CEs were isolated from Matriptase/MT-SP1^−/− neonates to assess their morphology and mechanical integrity. Interestingly, the Matriptase/MT-SP1^−/− CEs were 15% larger than the CEs isolated in parallel from littermate controls, revealing a distinct alteration in CE morphogenesis (Fig. 1 G). However, Matriptase/MT-SP1^−/− CEs displayed no alterations in shape or surface appearance when examined by light microscopy (Fig. 1 H) or scanning EM (unpublished data), or a decreased mechanical strength, as measured by the resistance to ultrasound treatment (unpublished data). In accordance with the latter observations, the expression level and the enzymatic activity of transglutaminase-1, -2, and -3 were unaffected by the loss of Matriptase/MT-SP1 (unpublished data).

Next, we subjected newborn Matriptase/MT-SP1^−/− epidermis to a tape-stripping procedure routinely used to assess stratum corneum integrity (Marttin et al., 1996; Dreher et al., 1998). Adhesive-coated discs were repeatedly applied to the dorsal skin, and stratum corneum removal was analyzed by visual inspection, histological analysis, and quantitation of stratum corneum protein loss. The entire stratum corneum of control mice was lost after 12 successive rounds of tape stripping, leaving the lower layers of the epidermis exposed (Fig. 2, A and B; left panels). However, the same procedure barely affected the Matriptase/MT-SP1^−/− stratum corneum (Fig. 2, A and B; right panels). This increased mechanical resistance of Matriptase/MT-SP1^−/− epidermis was further evidenced by a significant reduction in stratum corneum protein loss after tape stripping, as determined by the quantitation of total protein adhering to adhesive-coated discs applied to Matriptase/MT-SP1 and control skin (Fig. 2 C).
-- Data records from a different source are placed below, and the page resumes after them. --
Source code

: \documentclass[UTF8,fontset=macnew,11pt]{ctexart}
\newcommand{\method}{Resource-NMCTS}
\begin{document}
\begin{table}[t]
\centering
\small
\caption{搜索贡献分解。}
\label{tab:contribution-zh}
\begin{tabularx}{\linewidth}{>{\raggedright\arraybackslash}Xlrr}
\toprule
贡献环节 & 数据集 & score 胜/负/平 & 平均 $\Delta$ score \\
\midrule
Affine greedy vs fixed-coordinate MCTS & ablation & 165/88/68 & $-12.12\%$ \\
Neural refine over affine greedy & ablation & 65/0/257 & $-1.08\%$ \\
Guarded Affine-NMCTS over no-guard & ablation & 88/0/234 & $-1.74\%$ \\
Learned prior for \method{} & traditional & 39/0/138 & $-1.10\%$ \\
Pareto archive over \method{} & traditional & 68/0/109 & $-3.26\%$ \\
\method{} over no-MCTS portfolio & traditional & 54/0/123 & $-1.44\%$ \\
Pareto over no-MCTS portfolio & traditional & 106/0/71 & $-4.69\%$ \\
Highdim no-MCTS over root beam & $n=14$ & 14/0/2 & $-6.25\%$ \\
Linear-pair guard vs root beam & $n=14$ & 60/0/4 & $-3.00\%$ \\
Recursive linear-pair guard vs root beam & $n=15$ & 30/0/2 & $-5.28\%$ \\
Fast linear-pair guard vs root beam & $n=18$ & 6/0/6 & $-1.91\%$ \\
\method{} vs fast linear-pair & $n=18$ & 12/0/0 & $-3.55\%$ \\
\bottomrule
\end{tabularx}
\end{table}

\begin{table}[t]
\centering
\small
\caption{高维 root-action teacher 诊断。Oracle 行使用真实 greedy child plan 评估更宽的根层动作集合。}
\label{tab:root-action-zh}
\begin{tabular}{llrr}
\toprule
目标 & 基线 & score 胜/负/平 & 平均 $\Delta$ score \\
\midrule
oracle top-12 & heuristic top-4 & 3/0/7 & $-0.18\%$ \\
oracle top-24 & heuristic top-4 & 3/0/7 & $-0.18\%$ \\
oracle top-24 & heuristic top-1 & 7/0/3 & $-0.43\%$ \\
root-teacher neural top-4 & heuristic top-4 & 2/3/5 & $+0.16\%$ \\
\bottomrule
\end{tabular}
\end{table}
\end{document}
Analysis of newborn Matriptase/MT-SP1^−/− epidermis by cDNA array hybridization, Western blot analysis, immunohistochemistry, or two-dimensional gel electrophoresis did not unravel significant changes in the expression of epidermal differentiation–associated structural genes (Fig. 3 B; unpublished data). Surprisingly, however, Matriptase/MT-SP1^−/− epidermal protein extracts separated by SDS-PAGE lacked a major protein of ∼32 kD (Fig. 3 A, lanes 1 and 2). The 32-kD protein was not expressed in detectable amounts in the dermis (Fig. 3 A, lanes 3 and 4) or in a number of tissues that developed normally in Matriptase/MT-SP1^−/− mice (unpublished data), suggesting that the absence of this protein could be causally related to the epidermal phenotype in the mutant mice. To identify the 32-kD protein product, extracts from Matriptase/MT-SP1^−/− and littermate control epidermis were separated by preparative SDS-PAGE. Proteins within the 32-kD size range were then subjected to in-gel tryptic digestion, followed by differential mass spectrometry–based peptide mapping. This analysis identified six peptides that were exclusively present in the control epidermis. All six peptides could unambiguously be assigned as being derived from mouse filaggrin (Table I). This result was confirmed by the absence of immunoreactive material within the 32-kD range in Western blot analysis of extracts of Matriptase/MT-SP1^−/− skin using a filaggrin monomer repeat antibody (Fig. 3 A, lanes 5 and 6). Together, the data show that epidermal Matriptase/MT-SP1 deletion correlates with the loss of detectable filaggrin monomer in the absence of overt changes in the expression of other abundant epidermal proteins.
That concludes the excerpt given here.